Sua afirmativa sobre o aumento de negros na magistratura também é muito frágil, já que o exemplo citado, Joaquim Barbosa, ocupa o cargo por ter sido indicado ao STF, pelo presidente Lula que desejava um negro naquela corte.
É fácil concluir de que não basta o negro acreditar estar capacitado para atuar em altos cargos da república. É necessário que aqueles que fazem nomeações e indicações para cargos políticos (que acabam decidindo a vida das pessoas) tenham a consciência de que existem negros brasileiros capazes de executarem bem funções de ponta.
A inclusão dos negros em cargos de decisão não pode ficar restrita apenas a concursos públicos, num país com tantas desigualdades para a formação superior. As decisões que afetam a vida das pessoas, predominantemente, são políticas. E os cargos políticos ocorrem, na maioria, por indicação, onde não é retratada a miscigenação brasileira. 

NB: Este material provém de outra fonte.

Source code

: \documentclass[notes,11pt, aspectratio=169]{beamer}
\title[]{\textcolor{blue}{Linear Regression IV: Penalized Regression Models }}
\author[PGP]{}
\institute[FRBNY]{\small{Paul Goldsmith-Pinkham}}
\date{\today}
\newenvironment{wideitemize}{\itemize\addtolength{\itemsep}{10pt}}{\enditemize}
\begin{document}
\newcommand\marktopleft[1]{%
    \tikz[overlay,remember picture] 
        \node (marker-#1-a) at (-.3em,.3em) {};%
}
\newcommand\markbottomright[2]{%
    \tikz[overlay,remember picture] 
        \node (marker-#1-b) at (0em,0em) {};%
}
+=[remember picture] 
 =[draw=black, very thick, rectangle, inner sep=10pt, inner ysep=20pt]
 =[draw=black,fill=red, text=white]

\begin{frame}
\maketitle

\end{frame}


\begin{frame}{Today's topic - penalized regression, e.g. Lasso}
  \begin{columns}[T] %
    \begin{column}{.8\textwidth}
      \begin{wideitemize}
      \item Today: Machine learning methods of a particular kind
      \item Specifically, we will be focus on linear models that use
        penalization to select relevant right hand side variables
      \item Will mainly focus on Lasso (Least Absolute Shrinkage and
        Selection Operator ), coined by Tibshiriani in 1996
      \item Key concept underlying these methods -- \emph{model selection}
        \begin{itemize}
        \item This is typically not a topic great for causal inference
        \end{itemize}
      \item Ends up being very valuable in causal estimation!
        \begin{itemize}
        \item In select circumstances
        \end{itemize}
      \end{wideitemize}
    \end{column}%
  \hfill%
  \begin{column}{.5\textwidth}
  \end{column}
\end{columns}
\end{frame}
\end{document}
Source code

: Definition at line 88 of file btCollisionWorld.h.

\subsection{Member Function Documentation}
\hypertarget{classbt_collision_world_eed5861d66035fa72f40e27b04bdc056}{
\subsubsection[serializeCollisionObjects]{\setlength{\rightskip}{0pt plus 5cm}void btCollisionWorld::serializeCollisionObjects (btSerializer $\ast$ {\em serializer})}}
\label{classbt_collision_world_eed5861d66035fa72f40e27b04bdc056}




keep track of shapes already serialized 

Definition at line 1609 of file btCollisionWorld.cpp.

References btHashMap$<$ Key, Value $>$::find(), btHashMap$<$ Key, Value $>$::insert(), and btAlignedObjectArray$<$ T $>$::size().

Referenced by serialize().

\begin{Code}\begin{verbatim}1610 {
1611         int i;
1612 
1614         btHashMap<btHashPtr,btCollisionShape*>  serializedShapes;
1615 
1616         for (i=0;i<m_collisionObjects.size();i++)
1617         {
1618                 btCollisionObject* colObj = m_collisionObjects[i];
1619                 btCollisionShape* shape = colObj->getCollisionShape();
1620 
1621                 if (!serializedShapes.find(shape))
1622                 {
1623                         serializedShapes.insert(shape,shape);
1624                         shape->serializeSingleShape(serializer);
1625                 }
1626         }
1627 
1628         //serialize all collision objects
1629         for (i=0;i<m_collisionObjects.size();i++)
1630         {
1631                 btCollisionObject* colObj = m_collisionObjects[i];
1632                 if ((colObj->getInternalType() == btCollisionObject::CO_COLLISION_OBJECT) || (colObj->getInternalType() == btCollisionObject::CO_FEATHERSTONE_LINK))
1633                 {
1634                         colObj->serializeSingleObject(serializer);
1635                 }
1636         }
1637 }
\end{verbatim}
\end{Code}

Hoje o que se vê (no primeiro, segundo e terceiro escalões) são indicações que preservam o perfil dominante da sociedade. Raras são as indicações de negros para postos de destaque. Por mais que encaminhem projetos de inclusão social ainda falta aos governantes coragem para demonstrar esse pretenso avanço, já que suas indicações não retratam a maioria da população deste País.

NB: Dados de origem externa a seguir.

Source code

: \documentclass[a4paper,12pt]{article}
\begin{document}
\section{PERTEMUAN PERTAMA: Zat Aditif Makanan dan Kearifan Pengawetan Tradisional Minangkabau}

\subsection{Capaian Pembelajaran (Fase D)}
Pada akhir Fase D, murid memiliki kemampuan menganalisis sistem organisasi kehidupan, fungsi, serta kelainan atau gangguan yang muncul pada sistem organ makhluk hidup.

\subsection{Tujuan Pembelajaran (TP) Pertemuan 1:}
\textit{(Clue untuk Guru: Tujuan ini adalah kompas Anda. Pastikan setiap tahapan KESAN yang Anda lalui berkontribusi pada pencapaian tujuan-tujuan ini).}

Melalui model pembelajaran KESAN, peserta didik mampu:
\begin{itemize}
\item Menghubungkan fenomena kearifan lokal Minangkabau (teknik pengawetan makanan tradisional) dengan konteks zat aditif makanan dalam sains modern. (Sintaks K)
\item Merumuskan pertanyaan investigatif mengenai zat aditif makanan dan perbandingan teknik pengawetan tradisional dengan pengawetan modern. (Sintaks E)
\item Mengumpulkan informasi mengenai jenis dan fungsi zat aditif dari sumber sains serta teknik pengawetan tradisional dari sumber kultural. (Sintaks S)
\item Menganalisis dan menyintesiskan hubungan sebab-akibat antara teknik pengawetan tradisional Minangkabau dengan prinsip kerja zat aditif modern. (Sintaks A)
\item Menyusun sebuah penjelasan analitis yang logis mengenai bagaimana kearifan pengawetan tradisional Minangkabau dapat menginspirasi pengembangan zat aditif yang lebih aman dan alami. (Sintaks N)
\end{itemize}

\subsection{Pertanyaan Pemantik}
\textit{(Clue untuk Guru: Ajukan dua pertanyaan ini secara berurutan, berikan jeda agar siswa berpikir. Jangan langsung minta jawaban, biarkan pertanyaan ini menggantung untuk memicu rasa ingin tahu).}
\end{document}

Alguém pode indicar um negro no primeiro escalão governamental falando em nome do Brasil ou representando o povo brasileiro em evento internacional? Não pode ser da pequena e orçamentariamente pobre SEPPIR - Secretaria de Políticas de Promoção da Igualdade Racial?Quem sabe em alguma Unidade da Federação, representando-a em Brasília em despacho com a Presidenta? Ou, pode ser, um Secretário Municipal conversando com o governador do Estado?
 
 
A democracia racial retratada pelo governo americano é muito mais real do que a composição dos governos brasileiros. Antes de Obama já haviam sido nomeados secretários de estado tais como Colin Powell e Condoleezza Rice.


 
 Parte de entrevista publicado na internet pelo site Justiça em Foco, 23/01/14.

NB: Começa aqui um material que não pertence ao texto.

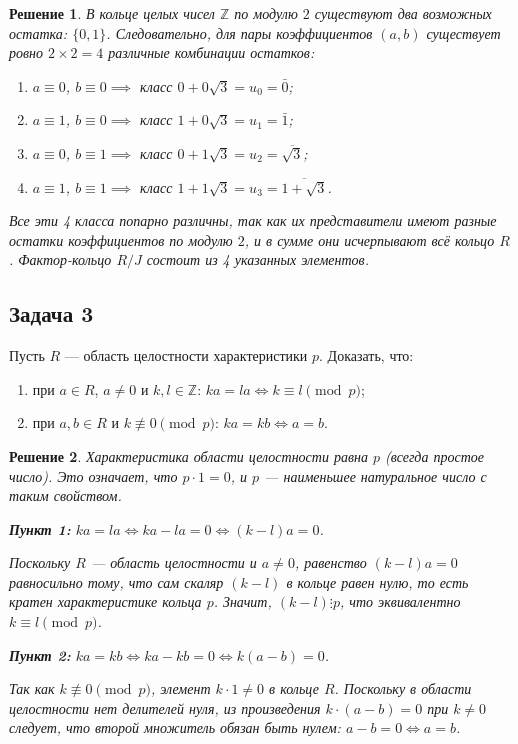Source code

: \documentclass[14pt]{article}
\newtheorem*{solution}{Решение}
\begin{document}
	\begin{solution}
		В кольце целых чисел $\mathbb{Z}$ по модулю $2$ существуют два возможных остатка: $\{0, 1\}$. Следовательно, для пары коэффициентов $(a, b)$ существует ровно $2 \times 2 = 4$ различные комбинации остатков:
		\begin{enumerate}
			\item $a \equiv 0$, $b \equiv 0 \implies$ класс $0 + 0\sqrt{3} = u_0 = \bar{0}$;
			\item $a \equiv 1$, $b \equiv 0 \implies$ класс $1 + 0\sqrt{3} = u_1 = \bar{1}$;
			\item $a \equiv 0$, $b \equiv 1 \implies$ класс $0 + 1\sqrt{3} = u_2 = \overline{\sqrt{3}}$;
			\item $a \equiv 1$, $b \equiv 1 \implies$ класс $1 + 1\sqrt{3} = u_3 = \overline{1+\sqrt{3}}$.
		\end{enumerate}
		Все эти 4 класса попарно различны, так как их представители имеют разные остатки коэффициентов по модулю $2$, и в сумме они исчерпывают всё кольцо $R$. Фактор-кольцо $R/J$ состоит из 4 указанных элементов.
	\end{solution}
	
	\subsection*{Задача 3}
	Пусть $R$ — область целостности характеристики $p$. Доказать, что:
	\begin{enumerate}
		\item при $a \in R$, $a \neq 0$ и $k, l \in \mathbb{Z}$: $ka = la \iff k \equiv l \pmod{p}$;
		\item при $a, b \in R$ и $k \not\equiv 0 \pmod{p}$: $ka = kb \iff a = b$.
	\end{enumerate}
	
	\begin{solution}
		Характеристика области целостности равна $p$ (всегда простое число). Это означает, что $p \cdot 1 = 0$, и $p$ — наименьшее натуральное число с таким свойством.
		
		\textbf{Пункт 1:} $ka = la \iff ka - la = 0 \iff (k - l)a = 0$.
		
		Поскольку $R$ — область целостности и $a \neq 0$, равенство $(k - l)a = 0$ равносильно тому, что сам скаляр $(k - l)$ в кольце равен нулю, то есть кратен характеристике кольца $p$. Значит, $(k - l) \vdots p$, что эквивалентно $k \equiv l \pmod{p}$.
		
		\textbf{Пункт 2:} $ka = kb \iff ka - kb = 0 \iff k(a - b) = 0$.
		
		Так как $k \not\equiv 0 \pmod{p}$, элемент $k \cdot 1 \neq 0$ в кольце $R$. Поскольку в области целостности нет делителей нуля, из произведения $k \cdot (a - b) = 0$ при $k \neq 0$ следует, что второй множитель обязан быть нулем: $a - b = 0 \iff a = b$.
	\end{solution}
	
\end{document}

O senhor é um dos poucos representantes negros da magistratura brasileira. Como avalia sua carreira sob esse aspecto?
Ministro Carlos Alberto Reis de Paula - Se olharmos hoje para a presença do negro no judiciário, tem aumentado. Quando eu entrei, era muito reduzida. Eu fui o primeiro ministro negro nomeado em grau superior. Hoje, temos o STF presidido pelo Joaquim Barbosa. As coisas mudaram. Qual o sentido disso? Tem valor histórico, mas tem também um motivo para reflexão. A sociedade brasileira tem que criar oportunidades para que todos os seus segmentos representativos estejam presentes nos âmbitos politico, social e econômico. Para que todos os negros possam acreditar que é possível ocupar grandes cargos de representatividade na sociedade brasileira. Ações afirmativas são tão importantes que a própria Constituição prevê seu uso. O que se busca com ação afirmativa é uma melhor qualificação, para que se haja uma igualdade de oportunidades entre os indivíduos.